*** Data for this exercise ***

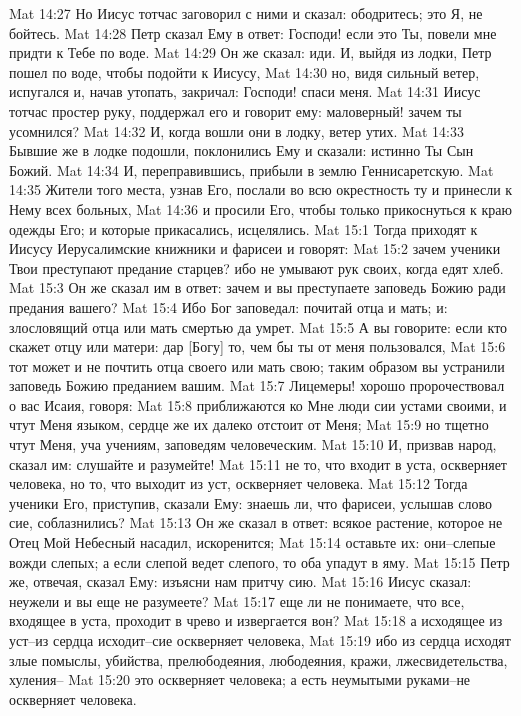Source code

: Mat 14:27  Но Иисус тотчас заговорил с ними и сказал: ободритесь; это Я, не бойтесь.
Mat 14:28  Петр сказал Ему в ответ: Господи! если это Ты, повели мне придти к Тебе по воде.
Mat 14:29  Он же сказал: иди. И, выйдя из лодки, Петр пошел по воде, чтобы подойти к Иисусу,
Mat 14:30  но, видя сильный ветер, испугался и, начав утопать, закричал: Господи! спаси меня.
Mat 14:31  Иисус тотчас простер руку, поддержал его и говорит ему: маловерный! зачем ты усомнился?
Mat 14:32  И, когда вошли они в лодку, ветер утих.
Mat 14:33  Бывшие же в лодке подошли, поклонились Ему и сказали: истинно Ты Сын Божий.
Mat 14:34  И, переправившись, прибыли в землю Геннисаретскую.
Mat 14:35  Жители того места, узнав Его, послали во всю окрестность ту и принесли к Нему всех больных,
Mat 14:36  и просили Его, чтобы только прикоснуться к краю одежды Его; и которые прикасались, исцелялись.
Mat 15:1  Тогда приходят к Иисусу Иерусалимские книжники и фарисеи и говорят:
Mat 15:2  зачем ученики Твои преступают предание старцев? ибо не умывают рук своих, когда едят хлеб.
Mat 15:3  Он же сказал им в ответ: зачем и вы преступаете заповедь Божию ради предания вашего?
Mat 15:4  Ибо Бог заповедал: почитай отца и мать; и: злословящий отца или мать смертью да умрет.
Mat 15:5  А вы говорите: если кто скажет отцу или матери: дар [Богу] то, чем бы ты от меня пользовался,
Mat 15:6  тот может и не почтить отца своего или мать свою; таким образом вы устранили заповедь Божию преданием вашим.
Mat 15:7  Лицемеры! хорошо пророчествовал о вас Исаия, говоря:
Mat 15:8  приближаются ко Мне люди сии устами своими, и чтут Меня языком, сердце же их далеко отстоит от Меня;
Mat 15:9  но тщетно чтут Меня, уча учениям, заповедям человеческим.
Mat 15:10  И, призвав народ, сказал им: слушайте и разумейте!
Mat 15:11  не то, что входит в уста, оскверняет человека, но то, что выходит из уст, оскверняет человека.
Mat 15:12  Тогда ученики Его, приступив, сказали Ему: знаешь ли, что фарисеи, услышав слово сие, соблазнились?
Mat 15:13  Он же сказал в ответ: всякое растение, которое не Отец Мой Небесный насадил, искоренится;
Mat 15:14  оставьте их: они--слепые вожди слепых; а если слепой ведет слепого, то оба упадут в яму.
Mat 15:15  Петр же, отвечая, сказал Ему: изъясни нам притчу сию.
Mat 15:16  Иисус сказал: неужели и вы еще не разумеете?
Mat 15:17  еще ли не понимаете, что все, входящее в уста, проходит в чрево и извергается вон?
Mat 15:18  а исходящее из уст--из сердца исходит--сие оскверняет человека,
Mat 15:19  ибо из сердца исходят злые помыслы, убийства, прелюбодеяния, любодеяния, кражи, лжесвидетельства, хуления--
Mat 15:20  это оскверняет человека; а есть неумытыми руками--не оскверняет человека.
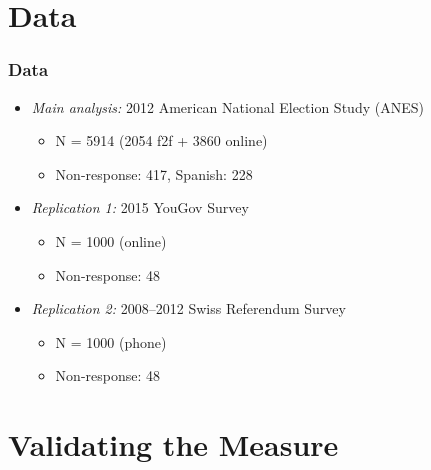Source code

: \documentclass{beamer}
\begin{document}
\section{Data}

\begin{frame} %
\frametitle{Data}
	\begin{itemize}
	\item \emph{Main analysis:} 2012 American National Election Study (ANES)
		\begin{itemize}
		\item N = 5914 (2054 f2f + 3860 online)
		\item Non-response: 417, Spanish: 228
		\end{itemize}
		\vspace{1em}
	\item \emph{Replication 1:} 2015 YouGov Survey
		\begin{itemize}
		\item N = 1000 (online)
		\item Non-response: 48
		\end{itemize}
	\item \emph{Replication 2:} 2008--2012 Swiss Referendum Survey
		\begin{itemize}
		\item N = 1000 (phone)
		\item Non-response: 48
		\end{itemize}		
	\end{itemize}
\end{frame}


\section{Validating the Measure}
\end{document}
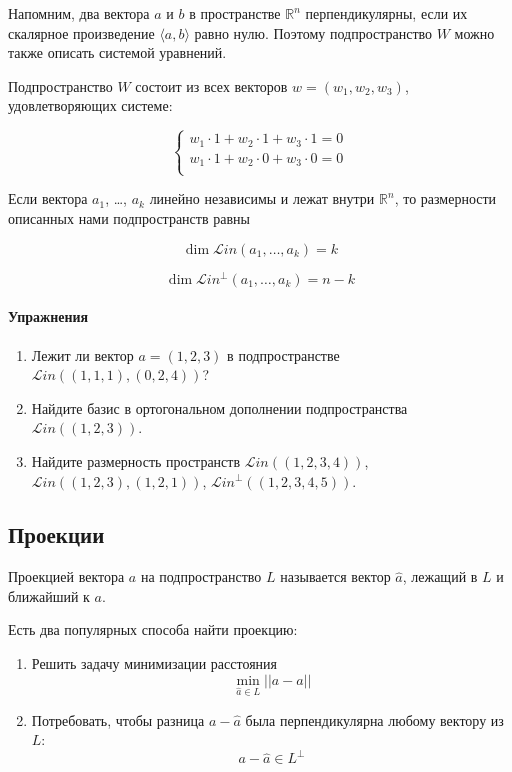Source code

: \documentclass[11pt,russian,]{article}
\let\oldparagraph\paragraph
\renewcommand{\paragraph}[1]{\oldparagraph{#1}\mbox{}}
\newcommand{\RR}{\mathbb{R}}
\renewcommand{\Rn}{\RR^n}
\newcommand{\1}{\mathbbm{1}}
\newcommand{\Lin}{\mathcal{L}in}
\newcommand{\Linp}{\Lin^{\perp}}
\begin{document}
Напомним, два вектора \(a\) и \(b\) в пространстве \(\Rn\)
перпендикулярны, если их скалярное произведение \(\langle a, b \rangle\)
равно нулю. Поэтому подпространство \(W\) можно также описать системой
уравнений.

Подпространство \(W\) состоит из всех векторов \(w=(w_1, w_2, w_3)\),
удовлетворяющих системе:

\[
\begin{cases}
w_1 \cdot 1 + w_2 \cdot 1 + w_3 \cdot 1 = 0 \\
w_1 \cdot 1 + w_2 \cdot 0 + w_3 \cdot 0 = 0 \\
\end{cases}
\]

Если вектора \(a_1\), \ldots, \(a_k\) линейно независимы и лежат внутри
\(\Rn\), то размерности описанных нами подпространств равны

\[
\dim \Lin(a_1, \ldots, a_k) = k
\]

\[
\dim \Linp(a_1, \ldots, a_k) =  n - k
\]

\paragraph{Упражнения}

\begin{enumerate}
\def\labelenumi{\arabic{enumi}.}
\item
  Лежит ли вектор \(a=(1,2,3)\) в подпространстве
  \(\Lin((1,1,1), (0, 2, 4))\)?
\item
  Найдите базис в ортогональном дополнении подпространства
  \(\Lin((1, 2, 3))\).
\item
  Найдите размерность пространств \(\Lin((1, 2, 3, 4))\),
  \(\Lin((1, 2, 3), (1, 2, 1))\), \(\Linp((1, 2, 3, 4, 5))\).
\end{enumerate}

\subsection{Проекции}

Проекцией вектора \(a\) на подпространство \(L\) называется вектор
\(\hat a\), лежащий в \(L\) и ближайший к \(a\).

Есть два популярных способа найти проекцию:

\begin{enumerate}
\def\labelenumi{\arabic{enumi}.}
\item
  Решить задачу минимизации расстояния \[
  \min_{\hat a\in L} ||a - \hat a||
  \]
\item
  Потребовать, чтобы разница \(a-\hat a\) была перпендикулярна любому
  вектору из \(L\): \[
  a- \hat a \in L^{\perp}
  \]
\end{enumerate}
\end{document}

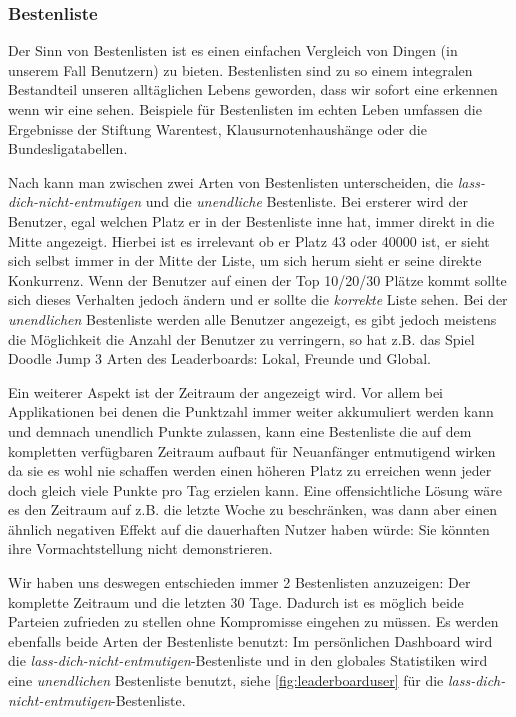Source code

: \documentclass[12pt,twoside]{book}
\begin{document}
\subsubsection{Bestenliste}

Der Sinn von Bestenlisten ist es einen einfachen Vergleich von Dingen (in unserem Fall Benutzern) zu bieten. Bestenlisten sind zu so einem integralen Bestandteil unseren alltäglichen Lebens geworden, dass wir sofort eine erkennen wenn wir eine sehen. Beispiele für Bestenlisten im echten Leben umfassen die Ergebnisse der Stiftung Warentest, Klausurnotenhaushänge oder die Bundesligatabellen.

Nach \citep{zichermann2011gamification, 50 - 51} kann man zwischen zwei Arten von Bestenlisten unterscheiden, die \textit{lass-dich-nicht-entmutigen} und die \textit{unendliche} Bestenliste. Bei ersterer wird der Benutzer, egal welchen Platz er in der Bestenliste inne hat, immer direkt in die Mitte angezeigt. Hierbei ist es irrelevant ob er Platz 43 oder 40000 ist, er sieht sich selbst immer in der Mitte der Liste, um sich herum sieht er seine direkte Konkurrenz. Wenn der Benutzer auf einen der Top 10/20/30 Plätze kommt sollte sich dieses Verhalten jedoch ändern und er sollte die \textit{korrekte} Liste sehen.
Bei der \textit{unendlichen} Bestenliste werden alle Benutzer angezeigt, es gibt jedoch meistens die Möglichkeit die Anzahl der Benutzer zu verringern, so hat z.B. das Spiel Doodle Jump 3 Arten des Leaderboards: Lokal, Freunde und Global.

Ein weiterer Aspekt ist der Zeitraum der angezeigt wird. Vor allem bei Applikationen bei denen die Punktzahl immer weiter akkumuliert werden kann und demnach unendlich Punkte zulassen, kann eine Bestenliste die auf dem kompletten verfügbaren Zeitraum aufbaut für Neuanfänger entmutigend wirken da sie es wohl nie schaffen werden einen höheren Platz zu erreichen wenn jeder doch gleich viele Punkte pro Tag erzielen kann.
Eine offensichtliche Lösung wäre es den Zeitraum auf z.B. die letzte Woche zu beschränken, was dann aber einen ähnlich negativen Effekt auf die dauerhaften Nutzer haben würde: Sie könnten ihre Vormachtstellung nicht demonstrieren.

Wir haben uns deswegen entschieden immer 2 Bestenlisten anzuzeigen: Der komplette Zeitraum und die letzten 30 Tage. Dadurch ist es möglich beide Parteien zufrieden zu stellen ohne Kompromisse eingehen zu müssen. Es werden ebenfalls beide Arten der Bestenliste benutzt: Im persönlichen Dashboard wird die \textit{lass-dich-nicht-entmutigen}-Bestenliste und in den globales Statistiken wird eine \textit{unendlichen} Bestenliste benutzt, siehe \ref{fig:leaderboarduser} für die \textit{lass-dich-nicht-entmutigen}-Bestenliste.
\end{document}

*** End of Data for this exercise ***

▸ Exercise instructions
With the pictures removed from your copy, retype the lines above from the one that contains "Swiss Referendum Survey" through the one that contains "Напомним, два вектора", exactly.

▸ Result for this task
	\item \emph{Replication 2:} 2008--2012 Swiss Referendum Survey
		\begin{itemize}
		\item N = 1000 (phone)
		\item Non-response: 48
		\end{itemize}		
	\end{itemize}
\end{frame}


\section{Validating the Measure}
\end{document}
Source code

: \documentclass[11pt,russian,]{article}
\let\oldparagraph\paragraph
\renewcommand{\paragraph}[1]{\oldparagraph{#1}\mbox{}}
\newcommand{\RR}{\mathbb{R}}
\renewcommand{\Rn}{\RR^n}
\newcommand{\1}{\mathbbm{1}}
\newcommand{\Lin}{\mathcal{L}in}
\newcommand{\Linp}{\Lin^{\perp}}
\begin{document}
Напомним, два вектора \(a\) и \(b\) в пространстве \(\Rn\)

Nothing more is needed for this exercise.